Stageflow is the scanning platform behind this portfolio. It ingests URL lists or uploaded ZIP builds, orchestrates per-job Podman pods, runs scanners, and publishes an aggregated report with evidence (screenshots, raw JSON, HTML reports). Job status streams live to the UI via SSE.
At a glance (from the repo)
| Metric | What it looks like |
|---|---|
| Scale | ~62K LOC (active code, excluding archive/) |
| Isolation | Per-job Podman pods + per-job workspaces |
| Messaging | NATS JetStream streams (jobs, extraction, scan) with durable consumers |
| Status | SSE (server-sent events) from Platform API → Gateway → Browser |
| Artifacts | MinIO buckets (scanner-staging, scanner-artifacts) via presigned URLs |
Measured numbers (2026-01-16)
cloc(excludingarchive,node_modules,dist,build,generated,.git): 61,681 LOC across 566 files.- Go workspace modules (
go.work): 10. - Built-in scanner manifests: 6.
- Go test files (excluding
archive/): 107. - Frontend test files (
portfolio/frontend/app/**/*.test.*): 5.
Problem
Website audits are fragmented and brittle.
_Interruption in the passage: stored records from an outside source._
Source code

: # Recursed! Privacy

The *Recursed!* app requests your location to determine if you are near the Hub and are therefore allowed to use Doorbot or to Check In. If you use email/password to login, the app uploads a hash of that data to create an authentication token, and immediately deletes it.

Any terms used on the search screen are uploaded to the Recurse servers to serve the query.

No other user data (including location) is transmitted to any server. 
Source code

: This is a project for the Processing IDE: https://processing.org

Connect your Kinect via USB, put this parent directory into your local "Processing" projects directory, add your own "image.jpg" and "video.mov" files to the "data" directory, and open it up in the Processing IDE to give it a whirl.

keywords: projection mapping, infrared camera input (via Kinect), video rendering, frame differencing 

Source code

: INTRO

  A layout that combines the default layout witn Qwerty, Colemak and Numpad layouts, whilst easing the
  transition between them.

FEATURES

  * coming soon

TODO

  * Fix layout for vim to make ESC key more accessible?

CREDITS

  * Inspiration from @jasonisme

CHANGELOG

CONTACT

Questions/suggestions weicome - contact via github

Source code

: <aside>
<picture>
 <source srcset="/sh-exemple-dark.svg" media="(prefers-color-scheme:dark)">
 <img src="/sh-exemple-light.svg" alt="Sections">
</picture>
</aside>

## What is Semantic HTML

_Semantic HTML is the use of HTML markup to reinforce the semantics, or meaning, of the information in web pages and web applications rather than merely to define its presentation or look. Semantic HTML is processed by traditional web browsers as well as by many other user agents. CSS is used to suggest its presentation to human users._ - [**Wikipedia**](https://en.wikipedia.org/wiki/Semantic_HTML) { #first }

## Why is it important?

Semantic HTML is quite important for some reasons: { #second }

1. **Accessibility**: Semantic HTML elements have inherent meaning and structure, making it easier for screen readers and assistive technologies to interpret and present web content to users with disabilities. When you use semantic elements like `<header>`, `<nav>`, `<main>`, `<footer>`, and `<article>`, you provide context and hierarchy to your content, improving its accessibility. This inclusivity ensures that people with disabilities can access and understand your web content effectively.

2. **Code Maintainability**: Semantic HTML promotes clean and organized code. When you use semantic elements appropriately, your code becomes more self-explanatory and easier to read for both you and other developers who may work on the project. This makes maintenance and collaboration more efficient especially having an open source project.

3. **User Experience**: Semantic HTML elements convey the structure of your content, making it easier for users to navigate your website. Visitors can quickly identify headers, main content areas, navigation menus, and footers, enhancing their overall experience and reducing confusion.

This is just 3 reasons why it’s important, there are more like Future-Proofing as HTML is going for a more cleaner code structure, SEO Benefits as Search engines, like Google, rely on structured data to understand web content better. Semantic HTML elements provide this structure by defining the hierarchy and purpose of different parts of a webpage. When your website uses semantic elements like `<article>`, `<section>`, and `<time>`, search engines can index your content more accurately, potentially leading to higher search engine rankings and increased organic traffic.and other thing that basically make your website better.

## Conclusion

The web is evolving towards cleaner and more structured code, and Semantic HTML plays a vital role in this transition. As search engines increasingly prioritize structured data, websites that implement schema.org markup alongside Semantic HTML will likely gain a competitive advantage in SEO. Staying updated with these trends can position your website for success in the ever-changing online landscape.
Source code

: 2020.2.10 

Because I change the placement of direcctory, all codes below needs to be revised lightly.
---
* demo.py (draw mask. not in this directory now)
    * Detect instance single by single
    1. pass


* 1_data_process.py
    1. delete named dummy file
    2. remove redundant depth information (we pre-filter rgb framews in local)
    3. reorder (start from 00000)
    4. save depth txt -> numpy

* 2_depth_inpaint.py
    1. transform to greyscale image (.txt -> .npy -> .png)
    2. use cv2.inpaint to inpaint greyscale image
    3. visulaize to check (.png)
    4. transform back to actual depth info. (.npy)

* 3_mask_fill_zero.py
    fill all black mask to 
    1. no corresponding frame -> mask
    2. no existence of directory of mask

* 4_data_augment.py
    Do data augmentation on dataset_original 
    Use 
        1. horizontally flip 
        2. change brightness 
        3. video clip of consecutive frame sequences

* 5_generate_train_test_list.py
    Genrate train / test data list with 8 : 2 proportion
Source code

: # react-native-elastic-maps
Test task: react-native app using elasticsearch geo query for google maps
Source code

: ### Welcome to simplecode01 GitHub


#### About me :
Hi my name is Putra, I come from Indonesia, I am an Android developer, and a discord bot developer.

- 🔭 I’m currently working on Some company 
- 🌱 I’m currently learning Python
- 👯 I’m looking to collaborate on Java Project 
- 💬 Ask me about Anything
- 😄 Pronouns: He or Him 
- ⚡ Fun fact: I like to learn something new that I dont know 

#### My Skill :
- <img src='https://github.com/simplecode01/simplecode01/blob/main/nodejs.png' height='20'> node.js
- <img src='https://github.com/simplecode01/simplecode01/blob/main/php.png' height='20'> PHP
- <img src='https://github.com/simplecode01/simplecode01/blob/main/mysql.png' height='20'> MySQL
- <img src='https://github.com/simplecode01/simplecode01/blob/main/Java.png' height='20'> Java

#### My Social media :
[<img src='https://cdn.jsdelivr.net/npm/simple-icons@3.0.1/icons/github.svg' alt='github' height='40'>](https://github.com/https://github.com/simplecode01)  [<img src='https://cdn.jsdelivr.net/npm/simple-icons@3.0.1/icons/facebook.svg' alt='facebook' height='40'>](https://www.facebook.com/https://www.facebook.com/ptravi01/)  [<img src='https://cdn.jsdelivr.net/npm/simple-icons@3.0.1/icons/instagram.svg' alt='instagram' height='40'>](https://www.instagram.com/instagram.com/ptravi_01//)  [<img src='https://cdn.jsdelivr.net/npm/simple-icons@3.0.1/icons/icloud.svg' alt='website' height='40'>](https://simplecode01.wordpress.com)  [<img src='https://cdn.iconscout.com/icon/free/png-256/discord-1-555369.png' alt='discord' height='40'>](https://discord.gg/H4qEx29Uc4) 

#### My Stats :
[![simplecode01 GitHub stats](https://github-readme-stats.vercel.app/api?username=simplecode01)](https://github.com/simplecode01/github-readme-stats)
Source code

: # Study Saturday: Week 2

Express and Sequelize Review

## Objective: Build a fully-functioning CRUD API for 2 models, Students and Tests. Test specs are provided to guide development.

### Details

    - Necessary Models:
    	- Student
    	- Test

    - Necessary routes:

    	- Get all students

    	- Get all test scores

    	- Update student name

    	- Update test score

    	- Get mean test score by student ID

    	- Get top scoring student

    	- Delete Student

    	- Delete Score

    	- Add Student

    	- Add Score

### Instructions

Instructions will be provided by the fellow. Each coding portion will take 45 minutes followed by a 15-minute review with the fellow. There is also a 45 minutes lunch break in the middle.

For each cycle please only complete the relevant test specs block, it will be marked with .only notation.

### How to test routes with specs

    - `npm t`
A “full audit” often means stitching together mismatched tools, then trying to normalize the output into something you can actually act on.
I wanted one pipeline that can scan arbitrary URLs or uploaded builds safely, survive crashes, and produce a single report format with evidence (screenshots, traces, raw JSON) I can trust.
Constraints
- Single-host deployment target (one VPS).
- Untrusted inputs (ZIP uploads and arbitrary URLs) must be isolated per job.
- Crash recovery: partial work should not require restarting a job from scratch.
- Report viewing should not require authentication (public share links).
- Support both ZIP jobs (artifact scans) and URL jobs (live scans).
Solution
Stageflow is event-driven:
- Every job transition is an explicit event on NATS JetStream.
- Consumers use explicit ack, at-least-once delivery, and durable names.
- Workers run inside per-job pods; the orchestrator treats container exit codes as a last-resort failure signal.
Status streams to the UI via SSE, and scan artifacts are stored in MinIO and served via presigned URLs so “view report” does not require authentication.
Architecture
flowchart TB
U[User / Browser] -->|HTTPS| Caddy["Caddy<br/>TLS + routing"]
Caddy --> FE["Portfolio Frontend<br/>React Router"]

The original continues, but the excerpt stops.